Collection entries
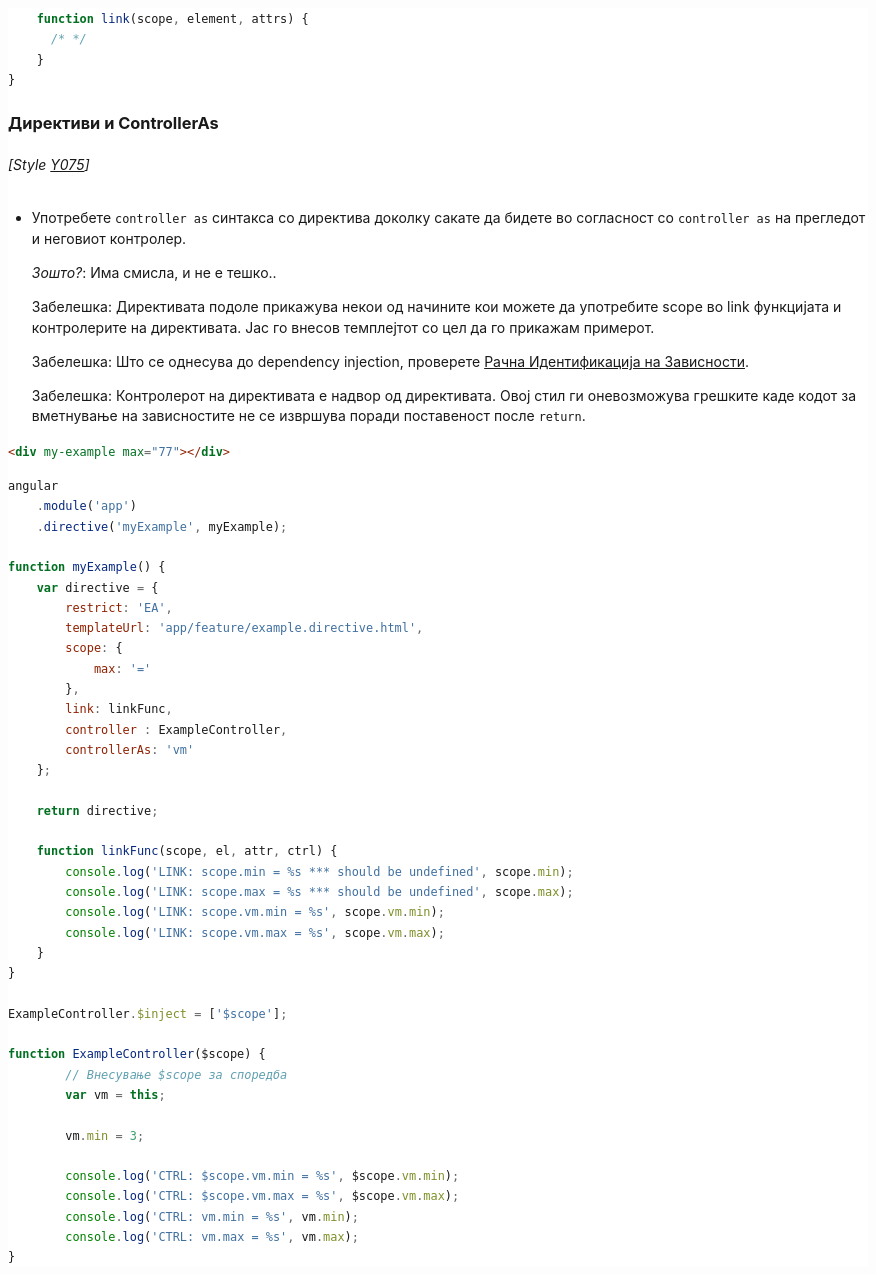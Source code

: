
   ```javascript
      function link(scope, element, attrs) {
        /* */
      }
  }
  ```

### Директиви и ControllerAs
###### [Style [Y075](#style-Y075)]
  - Употребете `controller as` синтакса со директива доколку сакате да бидете во согласност со `controller as` на прегледот и неговиот контролер.

    *Зошто?*: Има смисла, и не е тешко..

    Забелешка: Директивата подоле прикажува некои од начините кои можете да употребите scope во link функцијата и контролерите на директивата. Јас го внесов темплејтот со цел да го прикажам примерот.

    Забелешка: Што се однесува до dependency injection, проверете [Рачна Идентификација на Зависности](#manual-annotating-for-dependency-injection).

    Забелешка: Контролерот на директивата е надвор од директивата. Овој стил ги оневозможува грешките каде кодот за вметнување на зависностите не се извршува поради поставеност после `return`.

  ```html
  <div my-example max="77"></div>
  ```

  ```javascript
  angular
      .module('app')
      .directive('myExample', myExample);

  function myExample() {
      var directive = {
          restrict: 'EA',
          templateUrl: 'app/feature/example.directive.html',
          scope: {
              max: '='
          },
          link: linkFunc,
          controller : ExampleController,
          controllerAs: 'vm'
      };

      return directive;

      function linkFunc(scope, el, attr, ctrl) {
          console.log('LINK: scope.min = %s *** should be undefined', scope.min);
          console.log('LINK: scope.max = %s *** should be undefined', scope.max);
          console.log('LINK: scope.vm.min = %s', scope.vm.min);
          console.log('LINK: scope.vm.max = %s', scope.vm.max);
      }
  }

  ExampleController.$inject = ['$scope'];

  function ExampleController($scope) {
          // Внесување $scope за споредба
          var vm = this;

          vm.min = 3;

          console.log('CTRL: $scope.vm.min = %s', $scope.vm.min);
          console.log('CTRL: $scope.vm.max = %s', $scope.vm.max);
          console.log('CTRL: vm.min = %s', vm.min);
          console.log('CTRL: vm.max = %s', vm.max);
  }
  ```
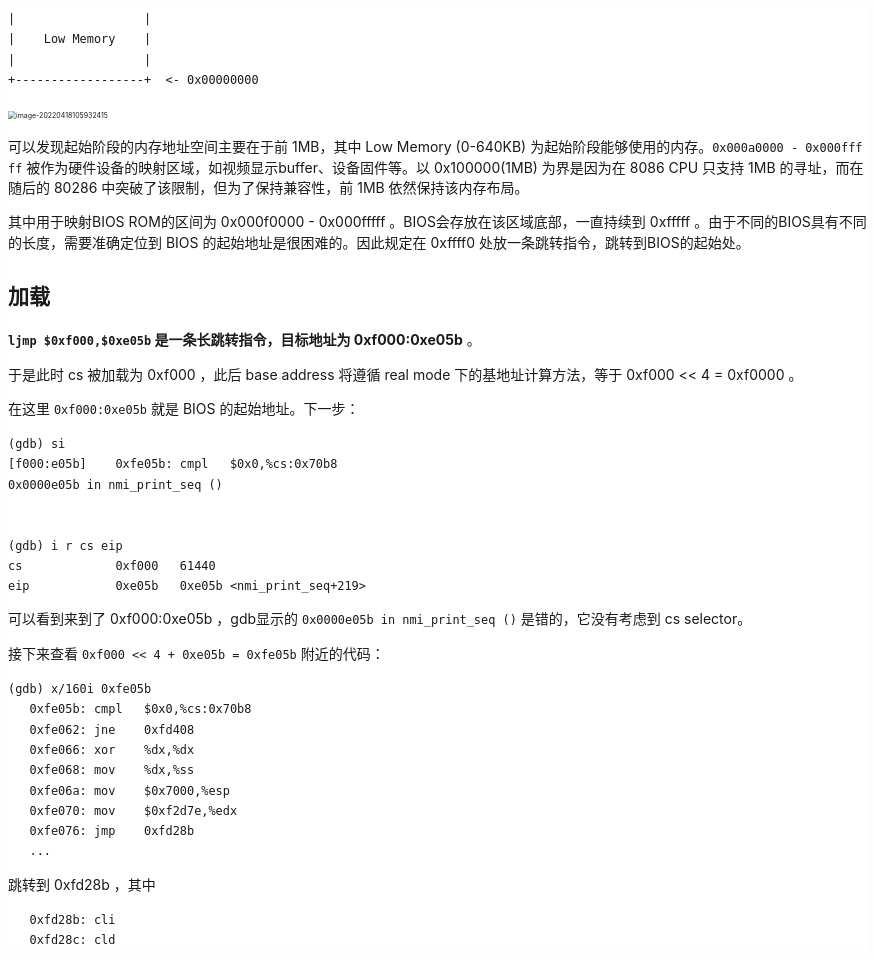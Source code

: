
 ```text
|                  |
|    Low Memory    |
|                  |
+------------------+  <- 0x00000000
```
<img src="https://img-bed-l.oss-cn-beijing.aliyuncs.com/pic_bed/i386%E5%86%85%E5%AD%98%E5%B8%83%E5%B1%80.png" alt="image-20220418105932415" style="zoom:50%;" />

可以发现起始阶段的内存地址空间主要在于前 1MB，其中 Low Memory (0-640KB) 为起始阶段能够使用的内存。`0x000a0000 - 0x000fffff` 被作为硬件设备的映射区域，如视频显示buffer、设备固件等。以 0x100000(1MB) 为界是因为在 8086 CPU 只支持 1MB 的寻址，而在随后的 80286 中突破了该限制，但为了保持兼容性，前 1MB 依然保持该内存布局。

其中用于映射BIOS ROM的区间为 0x000f0000 - 0x000fffff 。BIOS会存放在该区域底部，一直持续到 0xfffff 。由于不同的BIOS具有不同的长度，需要准确定位到 BIOS 的起始地址是很困难的。因此规定在 0xffff0 处放一条跳转指令，跳转到BIOS的起始处。

## 加载

**`ljmp $0xf000,$0xe05b` 是一条长跳转指令，目标地址为 0xf000:0xe05b** 。

于是此时 cs 被加载为 0xf000 ，此后 base address 将遵循 real mode 下的基地址计算方法，等于 0xf000 << 4 = 0xf0000 。

在这里 `0xf000:0xe05b` 就是 BIOS 的起始地址。下一步：

```text
(gdb) si
[f000:e05b]    0xfe05b: cmpl   $0x0,%cs:0x70b8
0x0000e05b in nmi_print_seq ()


(gdb) i r cs eip
cs             0xf000   61440
eip            0xe05b   0xe05b <nmi_print_seq+219>
```

可以看到来到了 0xf000:0xe05b ，gdb显示的 `0x0000e05b in nmi_print_seq ()` 是错的，它没有考虑到 cs selector。

接下来查看 `0xf000 << 4 + 0xe05b = 0xfe05b` 附近的代码：

```text
(gdb) x/160i 0xfe05b
   0xfe05b: cmpl   $0x0,%cs:0x70b8
   0xfe062: jne    0xfd408
   0xfe066: xor    %dx,%dx
   0xfe068: mov    %dx,%ss
   0xfe06a: mov    $0x7000,%esp
   0xfe070: mov    $0xf2d7e,%edx
   0xfe076: jmp    0xfd28b
   ...
```

跳转到 0xfd28b ，其中

```text
   0xfd28b: cli
   0xfd28c: cld
```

EXERCISE OBJECTIVE
Go through the records above and return every line that holds the string "should".

TASK OUTPUT
          console.log('LINK: scope.min = %s *** should be undefined', scope.min);
          console.log('LINK: scope.max = %s *** should be undefined', scope.max);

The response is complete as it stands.